Bazen hiç hatırlamak istemeyeceğiniz anlar olurdu geçmişte.. Kenan o günü hatırlamak isterken böyle korkunç bir gerçekle karşılaşacağını beklemiyordu. O gün amcası bir seçim yapmıştı, onu feda etmişti. Kenan'ın gözleri doldu ve elini kalbine bastırdı.
Veysel odaya girdiğinde abisinin halini gördü, hemen onun yanına koştu, yere oturdu ve abisini kendine çekti.
"Abi, abi iyi misin?"
"Amca." Dedi Kenan fısıltı gibi bir sesle. Hemen sonra gözleri kapandı. Veysel korkuyla abisini sarstı.
"Abi, abi!"
Sesi duyan aile üyeleri odaya koştular. Döndü ve Elif Kenan'ın yanına ilerleyip yere oturdu, Muammer şokla kalmıştı kapının önünde.
"Veysel noldu?" Diye sordu Elif titreyen ve korku dolu bir sesle.
"Ben.. bilmiyom." Dedi Veysel gözlerini abisinin üstünden çekmezken.
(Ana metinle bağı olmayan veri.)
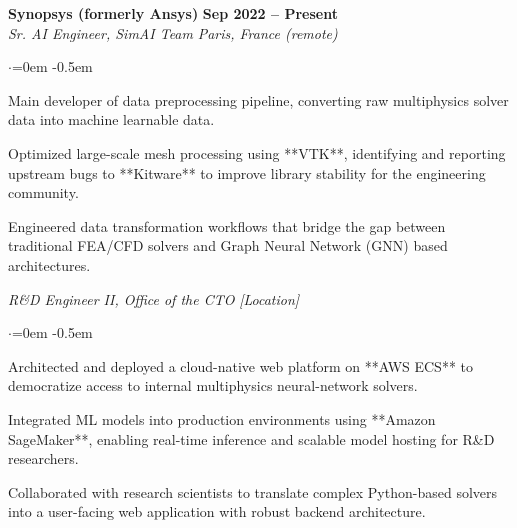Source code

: {\bf Synopsys (formerly Ansys)} \hfill {\bf Sep 2022 -- Present} \\
{\em Sr. AI Engineer, SimAI Team} \hfill {\em Paris, France (remote)}
\begin{list}{$\cdot$}{\leftmargin=0em}
    \itemsep -0.5em \vspace{-0.5em}
    \item Main developer of data preprocessing pipeline, converting raw multiphysics solver data into machine learnable data.
    \item Optimized large-scale mesh processing using **VTK**, identifying and reporting upstream bugs to **Kitware** to improve library stability for the engineering community.
    \item Engineered data transformation workflows that bridge the gap between traditional FEA/CFD solvers and Graph Neural Network (GNN) based architectures.
\end{list}

\smallskip

{\em R\&D Engineer II, Office of the CTO} \hfill {\em [Location]}
\begin{list}{$\cdot$}{\leftmargin=0em}
    \itemsep -0.5em \vspace{-0.5em}
    \item Architected and deployed a cloud-native web platform on **AWS ECS** to democratize access to internal multiphysics neural-network solvers.
    \item Integrated ML models into production environments using **Amazon SageMaker**, enabling real-time inference and scalable model hosting for R\&D researchers.
    \item Collaborated with research scientists to translate complex Python-based solvers into a user-facing web application with robust backend architecture.
\end{list}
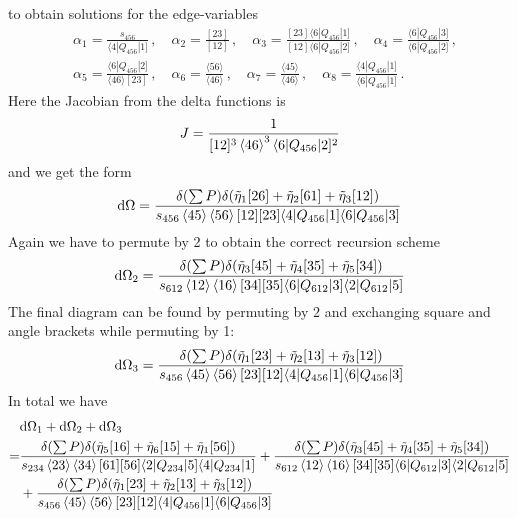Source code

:\documentclass[a4paper,12pt]{article}
\newcommand{\ab}[1]{\langle #1 \rangle}
\newcommand{\aMs}[3]{\langle #1|#2|#3]}  		%
\newcommand{\sab}[1]{s_{#1}}
\begin{document}
to obtain solutions for the edge-variables
\begin{equation}
	\begin{aligned}
			& \alpha_1 = \frac{\sab{456}}{\aMs{4}{Q_{456}}{1}}\,, \quad \alpha_2 = \frac{[23]}{[12]}\,, \quad \alpha_3 = \frac{[23]\aMs{6}{Q_{456}}{1}}{[12]\aMs{6}{Q_{456}}{2}}\,, \quad \alpha_4 = \frac{\aMs{6}{Q_{456}}{3}}{\aMs{6}{Q_{456}}{2}}\,,\\ 
		&\alpha_5 = \frac{\aMs{6}{Q_{456}}{2}}{\ab{46}[23]}\,, 
		 \quad
		\alpha_6 = \frac{\ab{56}}{\ab{46}}\,,\quad \alpha_7 = \frac{\ab{45}}{\ab{46}}\,,\quad
		\alpha_8 =  \frac{\aMs{4}{Q_{456}}{1}}{\aMs{6}{Q_{456}}{1}}\,.
	\end{aligned}
\end{equation}
Here the Jacobian from the delta functions is
\begin{equation}
	\begin{aligned}
		J=\frac{1}{[12]^3\expval{46}^3\aMs{6}{Q_{456}}{2}^2}
	\end{aligned}
\end{equation}
and we get the form
\begin{equation}
	\begin{aligned}
		\dd \Omega=\frac{\delta(\sum P)\delta(\tilde\eta_1[26]+\tilde\eta_2[61]+\tilde\eta_3[12])}{s_{456}\expval{45}\expval{56}[12][23]\aMs{4}{Q_{456}}{1}\aMs{6}{Q_{456}}{3}}
	\end{aligned}
\end{equation}
Again we have to permute by 2 to obtain the correct recursion scheme
\begin{equation}
	\begin{aligned}
		\dd \Omega_2=\frac{\delta(\sum P)\delta(\tilde\eta_3[45]+\tilde\eta_4[35]+\tilde\eta_5[34])}{s_{612}\expval{12}\expval{16}[34][35]\aMs{6}{Q_{612}}{3}\aMs{2}{Q_{612}}{5}}
	\end{aligned}
\end{equation}
The final diagram can be found by permuting by $2$ and exchanging square and angle brackets while permuting by 1:
\begin{equation}
	\begin{aligned}
		\dd \Omega_3=\frac{\delta(\sum P)\delta(\tilde\eta_1[23]+\tilde\eta_2[13]+\tilde\eta_3[12])}{s_{456}\expval{45}\expval{56}[23][12]\aMs{4}{Q_{456}}{1}\aMs{6}{Q_{456}}{3}}
	\end{aligned}
\end{equation}
In total we have
\begin{equation}
	\begin{aligned}
		&\dd \Omega_1 +\dd \Omega_2+\dd \Omega_3\\
		=&\frac{\delta(\sum P)\delta(\tilde\eta_5[16]+\tilde\eta_6[15]+\tilde\eta_1[56])}{s_{234}\expval{23}\expval{34}[61][56]\aMs{2}{Q_{234}}{5}\aMs{4}{Q_{234}}{1}}
		+\frac{\delta(\sum P)\delta(\tilde\eta_3[45]+\tilde\eta_4[35]+\tilde\eta_5[34])}{s_{612}\expval{12}\expval{16}[34][35]\aMs{6}{Q_{612}}{3}\aMs{2}{Q_{612}}{5}}
		\\&+\frac{\delta(\sum P)\delta(\tilde\eta_1[23]+\tilde\eta_2[13]+\tilde\eta_3[12])}{s_{456}\expval{45}\expval{56}[23][12]\aMs{4}{Q_{456}}{1}\aMs{6}{Q_{456}}{3}}
	\end{aligned}
\end{equation}
\end{document}
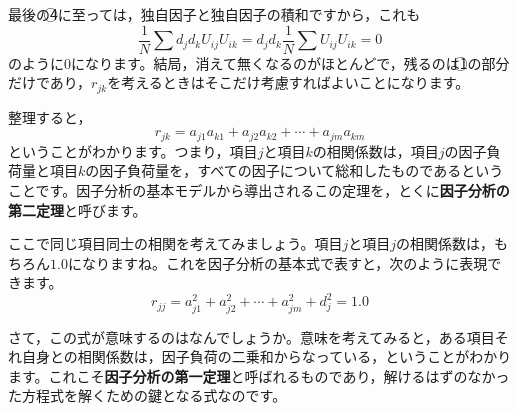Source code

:\documentclass{ltjsbook}
\begin{document}
最後の\textcircled{\scriptsize 4}に至っては，独自因子と独自因子の積和ですから，これも
\begin{equation}
    \frac{1}{N}\sum d_{j}d_{k}U_{ij}U_{ik}=d_{j}d_{k}\frac{1}{N}\sum U_{ij}U_{ik}=0
\end{equation}
のように$0$になります。結局，消えて無くなるのがほとんどで，残るのは\textcircled{1}の部分だけであり，$r_{jk}$を考えるときはそこだけ考慮すればよいことになります。

整理すると，
\begin{equation}
    r_{jk}=a_{j1}a_{k1}+a_{j2}a_{k2}+ \cdots +a_{jm}a_{km}
\end{equation}
ということがわかります。つまり，項目$j$と項目$k$の相関係数は，項目$j$の因子負荷量と項目$k$の因子負荷量を，すべての因子について総和したものであるということです。因子分析の基本モデルから導出されるこの定理を，とくに\textbf{因子分析の第二定理}と呼びます。

ここで同じ項目同士の相関を考えてみましょう。項目$j$と項目$j$の相関係数は，もちろん$1.0$になりますね。これを因子分析の基本式で表すと，次のように表現できます。
\begin{equation}
    \label{facteo1}
    r_{jj}=a_{j1}^2+a_{j2}^2+ \cdots + a_{jm}^2 + d_j^2 = 1.0
\end{equation}

さて，この式が意味するのはなんでしょうか。意味を考えてみると，ある項目それ自身との相関係数は，因子負荷の二乗和からなっている，ということがわかります。これこそ\textbf{因子分析の第一定理}と呼ばれるものであり，解けるはずのなかった方程式を解くための鍵となる式なのです。
\end{document}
Döndü çoktan ağlamaya başlamıştı.
"Oğlum, Yusuf'um."
Muammer hızla içeriye gitti, telefonu alıp ambulansı aradı ve durumu haber verdi. Ambulans gelene kadar sadece birkaç dakika geçmişti, Kaya ailesine bir ömür gibi gelen birkaç dakika.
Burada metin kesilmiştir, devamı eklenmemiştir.